What Does n^{-1} Really Represent in Mathematical Terms?

[help1please]

Homework Statement

The problem is stated in the attempt as a solution

Homework Equations

There are none

The Attempt at a Solution

Suppose you have

n^{-1} am I right in thinking this is just \frac{n}{1} so for something like n^{-2} would it be simply \frac{n}{2}?

 

[Dick]

No. Why would you think that? n^(-1)=1/n, n^(-2)=1/n^2.

 

[help1please]

Because in Dimensional analysis, we tend to use the notation ie. MTl^{-2} which would mean that it is mass times time divided by length squared...
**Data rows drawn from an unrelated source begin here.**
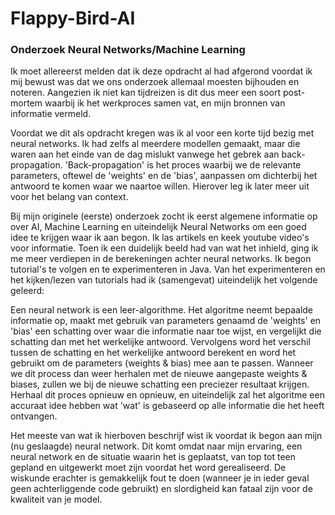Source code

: # Flappy-Bird-AI

### Onderzoek Neural Networks/Machine Learning

Ik moet allereerst melden dat ik deze opdracht al had afgerond voordat ik mij bewust was dat we ons onderzoek allemaal moesten bijhouden en noteren. Aangezien ik niet kan tijdreizen is dit dus meer een soort post-mortem waarbij ik het werkproces samen vat, en mijn bronnen 
van informatie vermeld.

Voordat we dit als opdracht kregen was ik al voor een korte tijd bezig met neural networks. Ik had zelfs al meerdere modellen
gemaakt, maar die waren aan het einde van de dag mislukt vanwege het gebrek aan back-propagation. 'Back-propagation' is het proces
waarbij we de relevante parameters, oftewel de 'weights' en de 'bias', aanpassen om dichterbij het antwoord te komen waar we naartoe
willen. Hierover leg ik later meer uit voor het belang van context.

Bij mijn originele (eerste) onderzoek zocht ik eerst algemene informatie op over AI, Machine Learning en uiteindelijk Neural Networks om
een goed idee te krijgen waar ik aan begon. Ik las artikels en keek youtube video's voor informatie. Toen ik een duidelijk beeld had van
wat het inhield, ging ik me meer verdiepen in de berekeningen achter neural networks. Ik begon tutorial's te volgen en te experimenteren
in Java. Van het experimenteren en het kijken/lezen van tutorials had ik (samengevat) uiteindelijk het volgende geleerd:

Een neural network is een leer-algorithme. Het algoritme neemt bepaalde informatie op, maakt met gebruik van parameters genaamd 
de 'weights' en 'bias' een schatting over waar die informatie naar toe wijst, en vergelijkt die schatting dan met het werkelijke antwoord.
Vervolgens word het verschil tussen de schatting en het werkelijke antwoord berekent en word het gebruikt om de parameters (weights & bias)
mee aan te passen. Wanneer we dit process dan weer herhalen met de nieuwe aangepaste weights & biases, zullen we bij de nieuwe schatting
een preciezer resultaat krijgen. Herhaal dit proces opnieuw en opnieuw, en uiteindelijk zal het algoritme een accuraat idee hebben wat 'wat' is
gebaseerd op alle informatie die het heeft ontvangen.

Het meeste van wat ik hierboven beschrijf wist ik voordat ik begon aan mijn (nu geslaagde) neural network. Dit komt omdat naar
mijn ervaring, een neural network en de situatie waarin het is geplaatst, van top tot teen gepland en uitgewerkt moet zijn voordat
het word gerealiseerd. De wiskunde erachter is gemakkelijk fout te doen (wanneer je in ieder geval geen achterliggende code gebruikt)
en slordigheid kan fataal zijn voor de kwaliteit van je model.
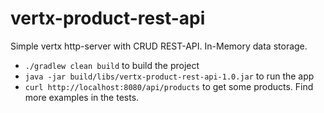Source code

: # vertx-product-rest-api

Simple vertx http-server with CRUD REST-API. In-Memory data storage.

* `./gradlew clean build` to build the project
* `java -jar build/libs/vertx-product-rest-api-1.0.jar` to run the app
* `curl http://localhost:8080/api/products` to get some products. Find more examples in the tests.

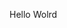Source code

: Hello Wolrd


















































































































































































































































































































































































































































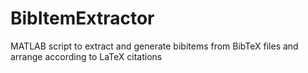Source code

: # BibItemExtractor
MATLAB script to extract and generate bibitems from BibTeX files and arrange according to LaTeX citations
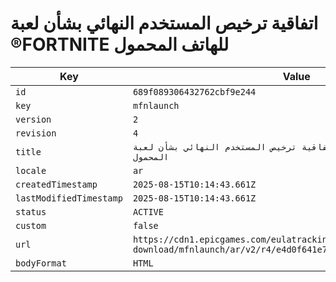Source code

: # اتفاقية ترخيص المستخدم النهائي بشأن لعبة ®FORTNITE للهاتف المحمول

| Key | Value |
| --- | ----- |
| `id` | `689f089306432762cbf9e244` |
| `key` | `mfnlaunch` |
| `version` | `2` |
| `revision` | `4` |
| `title` | `اتفاقية ترخيص المستخدم النهائي بشأن لعبة ®FORTNITE للهاتف المحمول` |
| `locale` | `ar` |
| `createdTimestamp` | `2025-08-15T10:14:43.661Z` |
| `lastModifiedTimestamp` | `2025-08-15T10:14:43.661Z` |
| `status` | `ACTIVE` |
| `custom` | `false` |
| `url` | `https://cdn1.epicgames.com/eulatracking-download/mfnlaunch/ar/v2/r4/e4d0f641e74f9590ca6316bdaca274c7.pdf` |
| `bodyFormat` | `HTML` |
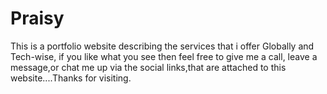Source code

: # Praisy
This is a portfolio website describing the services that i offer Globally and Tech-wise, if you like what you see then feel free to give me a call, leave a message,or chat me up via the social links,that are attached to this website....Thanks for visiting.
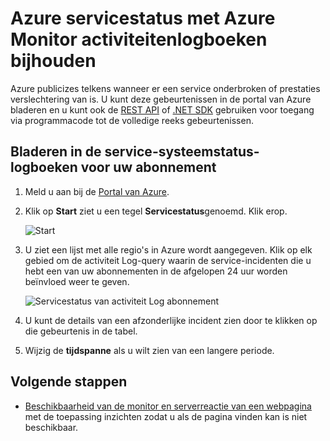 <properties
    pageTitle="Azure servicestatus met Azure Monitor activiteitenlogboeken bijhouden | Microsoft Azure"
    description="Meer informatie over wanneer Azure prestaties verslechtering van of service onderbrekingen is opgetreden. "
    authors="rboucher"
    manager="carolz"
    editor=""
    services="monitoring-and-diagnostics"
    documentationCenter="monitoring-and-diagnostics"/>

<tags
    ms.service="monitoring-and-diagnostics"
    ms.workload="na"
    ms.tgt_pltfrm="na"
    ms.devlang="na"
    ms.topic="article"
    ms.date="10/20/2016"
    ms.author="robb"/>

# <a name="track-azure-service-health-using-azure-monitor-activity-logs"></a>Azure servicestatus met Azure Monitor activiteitenlogboeken bijhouden

Azure publicizes telkens wanneer er een service onderbroken of prestaties verslechtering van is. U kunt deze gebeurtenissen in de portal van Azure bladeren en u kunt ook de [REST API](https://msdn.microsoft.com/library/azure/dn931927.aspx) of [.NET SDK](https://www.nuget.org/packages/Microsoft.Azure.Insights/) gebruiken voor toegang via programmacode tot de volledige reeks gebeurtenissen.

## <a name="browse-the-service-health-logs-for-your-subscription"></a>Bladeren in de service-systeemstatus-logboeken voor uw abonnement

1. Meld u aan bij de [Portal van Azure](https://portal.azure.com/).

2. Klik op **Start** ziet u een tegel **Servicestatus**genoemd. Klik erop.

    ![Start](./media/insights-service-health/Insights_Home.png)

3. U ziet een lijst met alle regio's in Azure wordt aangegeven. Klik op elk gebied om de activiteit Log-query waarin de service-incidenten die u hebt een van uw abonnementen in de afgelopen 24 uur worden beïnvloed weer te geven.

    ![Servicestatus van activiteit Log abonnement](./media/insights-service-health/AzureActivityLogServiceHealth3.png)

4. U kunt de details van een afzonderlijke incident zien door te klikken op die gebeurtenis in de tabel.

5. Wijzig de **tijdspanne** als u wilt zien van een langere periode.

## <a name="next-steps"></a>Volgende stappen

* [Beschikbaarheid van de monitor en serverreactie van een webpagina](../application-insights/app-insights-monitor-web-app-availability.md) met de toepassing inzichten zodat u als de pagina vinden kan is niet beschikbaar.
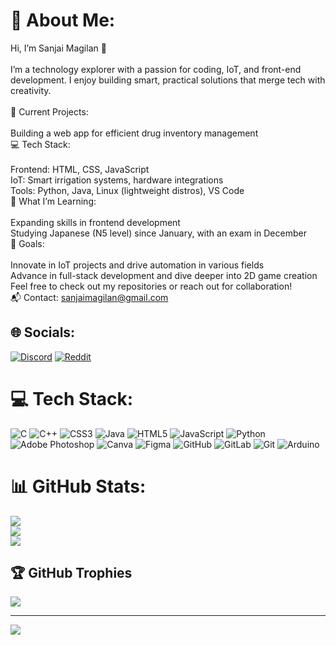 # 💫 About Me:
Hi, I’m Sanjai Magilan 👋<br><br>I’m a technology explorer with a passion for coding, IoT, and front-end development. I enjoy building smart, practical solutions that merge tech with creativity.<br><br>🔭 Current Projects:<br><br>Building a web app for efficient drug inventory management<br>💻 Tech Stack:<br><br>Frontend: HTML, CSS, JavaScript<br>IoT: Smart irrigation systems, hardware integrations<br>Tools: Python, Java, Linux (lightweight distros), VS Code<br>🌱 What I’m Learning:<br><br>Expanding skills in frontend development<br>Studying Japanese (N5 level) since January, with an exam in December<br>🚀 Goals:<br><br>Innovate in IoT projects and drive automation in various fields<br>Advance in full-stack development and dive deeper into 2D game creation<br>Feel free to check out my repositories or reach out for collaboration!<br>📬 Contact: sanjaimagilan@gmail.com


## 🌐 Socials:
[![Discord](https://img.shields.io/badge/Discord-%237289DA.svg?logo=discord&logoColor=white)](https://discord.gg/sanjai7213) [![Reddit](https://img.shields.io/badge/Reddit-%23FF4500.svg?logo=Reddit&logoColor=white)](https://reddit.com/user/sanjai_magilan) 

# 💻 Tech Stack:
![C](https://img.shields.io/badge/c-%2300599C.svg?style=for-the-badge&logo=c&logoColor=white) ![C++](https://img.shields.io/badge/c++-%2300599C.svg?style=for-the-badge&logo=c%2B%2B&logoColor=white) ![CSS3](https://img.shields.io/badge/css3-%231572B6.svg?style=for-the-badge&logo=css3&logoColor=white) ![Java](https://img.shields.io/badge/java-%23ED8B00.svg?style=for-the-badge&logo=openjdk&logoColor=white) ![HTML5](https://img.shields.io/badge/html5-%23E34F26.svg?style=for-the-badge&logo=html5&logoColor=white) ![JavaScript](https://img.shields.io/badge/javascript-%23323330.svg?style=for-the-badge&logo=javascript&logoColor=%23F7DF1E) ![Python](https://img.shields.io/badge/python-3670A0?style=for-the-badge&logo=python&logoColor=ffdd54) ![Adobe Photoshop](https://img.shields.io/badge/adobe%20photoshop-%2331A8FF.svg?style=for-the-badge&logo=adobe%20photoshop&logoColor=white) ![Canva](https://img.shields.io/badge/Canva-%2300C4CC.svg?style=for-the-badge&logo=Canva&logoColor=white) ![Figma](https://img.shields.io/badge/figma-%23F24E1E.svg?style=for-the-badge&logo=figma&logoColor=white) ![GitHub](https://img.shields.io/badge/github-%23121011.svg?style=for-the-badge&logo=github&logoColor=white) ![GitLab](https://img.shields.io/badge/gitlab-%23181717.svg?style=for-the-badge&logo=gitlab&logoColor=white) ![Git](https://img.shields.io/badge/git-%23F05033.svg?style=for-the-badge&logo=git&logoColor=white) ![Arduino](https://img.shields.io/badge/-Arduino-00979D?style=for-the-badge&logo=Arduino&logoColor=white)
# 📊 GitHub Stats:
![](https://github-readme-stats.vercel.app/api?username=Sanjai-Magilan&theme=dark&hide_border=false&include_all_commits=false&count_private=false)<br/>
![](https://github-readme-streak-stats.herokuapp.com/?user=Sanjai-Magilan&theme=dark&hide_border=false)<br/>
![](https://github-readme-stats.vercel.app/api/top-langs/?username=Sanjai-Magilan&theme=dark&hide_border=false&include_all_commits=false&count_private=false&layout=compact)

## 🏆 GitHub Trophies
![](https://github-profile-trophy.vercel.app/?username=Sanjai-Magilan&theme=radical&no-frame=false&no-bg=true&margin-w=4)

---
[![](https://visitcount.itsvg.in/api?id=Sanjai-Magilan&icon=0&color=0)](https://visitcount.itsvg.in)

<!-- Proudly created with GPRM ( https://gprm.itsvg.in ) -->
mmm... has it got something to do with things like

\epsilon \mu = c^{-2}

such that

\sqrt{\epsilon \mu} = \frac{1}{c}

I could be totally off, mind my ignorance.

 

[Dick]

I have no idea what you are confused about. The definition of n^(-k) where k>=0 is pretty simple. It's 1/n^k. Could you try and explain again?

 

[help1please]

Let's try this again. Let us say, E is energy.

What would be E^{-2} be?

 

[Dick]

Let's try this again. Let us say, E is energy.

What would be E^{-2} be?

It would be 1/E^2. Since energy has units M*L^2/T^2, E^2 has units M^2*L^4/T^4. So 1/E^2 would have units T^4/(M^2*L^4). Wouldn't it?

 

[help1please]

In fact let's do this another way. I was reading about the dirac operator

D(\psi) = \hbar^2 R^{-2} \psi(x)

How does R^{-2} read to you? Just 1/R^2 like you said before?

 

[Ray Vickson]

In fact let's do this another way. I was reading about the dirac operator

D(\psi) = \hbar^2 R^{-2} \psi(x)

How does R^{-2} read to you? Just 1/R^2 like you said before?

If R is a number, then YES, it is just 1/R². If R is an operator, then NO, it means something different.

RGV

 

[help1please]

R is taken to be a radius or a length.

 

[HallsofIvy]

Because in Dimensional analysis, we tend to use the notation ie. MTl^{-2} which would mean that it is mass times time divided by length squared...

Yes, "divided by length squared" which contradicts what you wrote! MTl²= MT/l², Not "MTl/2".

mmm... has it got something to do with things like

\epsilon \mu = c^{-2}

such that

\sqrt{\epsilon \mu} = \frac{1}{c}

I could be totally off, mind my ignorance.

You are making this much too difficult- \epsilon\mu= \frac{1}{c^2} which again contradicts what you said originally.